Currently I’m playing Guild Wars 2, and by the way, the plotline involves saving the world from evil, not being evil. In fact, most videogames I’ve played have been like that. There are a few out there in which you’re the bad guy, and a few more in which you’re allowed to make moral choices yourself, yes, but generally people seem to prefer being the good guy.

This brings me to the benefits of roleplaying–pretending to be a character in a story, either in a video game or in a tabletop game–and yes, I do believe there are some.

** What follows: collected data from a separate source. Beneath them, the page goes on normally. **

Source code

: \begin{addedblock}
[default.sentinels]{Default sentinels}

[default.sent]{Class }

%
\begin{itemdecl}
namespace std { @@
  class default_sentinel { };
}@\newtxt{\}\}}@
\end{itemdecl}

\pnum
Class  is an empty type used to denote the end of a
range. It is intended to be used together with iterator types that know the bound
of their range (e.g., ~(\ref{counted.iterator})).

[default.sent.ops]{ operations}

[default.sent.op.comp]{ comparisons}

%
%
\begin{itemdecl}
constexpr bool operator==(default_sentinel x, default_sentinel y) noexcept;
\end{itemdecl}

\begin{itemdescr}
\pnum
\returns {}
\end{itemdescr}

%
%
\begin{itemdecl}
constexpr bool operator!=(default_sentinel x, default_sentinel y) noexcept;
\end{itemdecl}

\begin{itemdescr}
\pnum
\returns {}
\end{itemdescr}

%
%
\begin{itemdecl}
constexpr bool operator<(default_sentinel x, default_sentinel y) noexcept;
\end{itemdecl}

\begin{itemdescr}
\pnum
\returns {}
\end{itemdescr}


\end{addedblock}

  • Roleplayers learn about how story works in an interactive way. I’ve learned arguably more about storytelling from participating in Dungeons & Dragons and games like it than I ever learned in school. You learn the nuts and bolts of character and plot, but you also learn about pacing and theme. All of it’s hands-on, where you’re helping make it, so you get a much better grasp than you would by simply reading the definition of “plot.”
  • Roleplaying gives you a safe place to explore moral decision-making without hurting anyone. Characters I play tend to be theologically-inclined and concerned about ethics, but like people in the real world sometimes they have to make difficult choices. Do you allow a princess to be sacrificed to save her kingdom? Do you allow her to sacrifice herself to do it? Do you save her regardless of consequences, or do you offer to change places with her? In a good game you will be faced with difficult situations and difficult choices over and over again, and it will prepare you to think about ethical choices in the real world, where there will be real consequences.
  • Roleplaying gives you a chance to be in somebody else’s shoes for a little while. If done well, this should lead you to think about what other people’s lives are truly like, and should lead you to empathize with other people’s problems. You can try roleplaying as the opposite gender, or as someone from a totally different race or economic class from your own. What are the consequences of living in a different type of society? What would it mean to live in a society of machines, or people who do not die for hundreds of years?
  • Roleplaying often spurs learning. I once roleplayed as a pirate character, and while our pirates were much nicer people than the real thing (real pirates were generally horrible), I did a lot of research on the Age of Sail and pre-anaesthesia medical practices. Roleplaying has also led to research on early stringed instruments and folk music, the law, folklore, floriography and religion. I have learned all sorts of things from roleplaying.
  • Roleplaying forces you to work together as a group. In most cases, your character will not last long if he or she goes around stabbing random passersby. He or she certainly won’t do well if he or she stabs other party members. It’s like being a member of a rock band–you have to get along with these people, and that’s both in-character and out-of-character. It’s a social hobby, and you can’t do it alone, so you better leave at least part of your ego at the door.
  • Roleplaying can be about forming good values. I’ve been involved in a lot of games over the years, and the most prominent themes have been good conquering evil, family, love, justice and what it means to be human.
  • Roleplaying spurs your imagination. In a movie, you know what the protagonist looks like and sounds like and acts like and wears. When you’re playing a tabletop game, you’re not going to know any of that and you’re just going to have to imagine that red dragon bearing down on you, too. Even if you’re roleplaying through a videogame, most games don’t allow a lot of nuance in body shape or voices, so you’re still going to need to adjust the picture in your head according to what’s said.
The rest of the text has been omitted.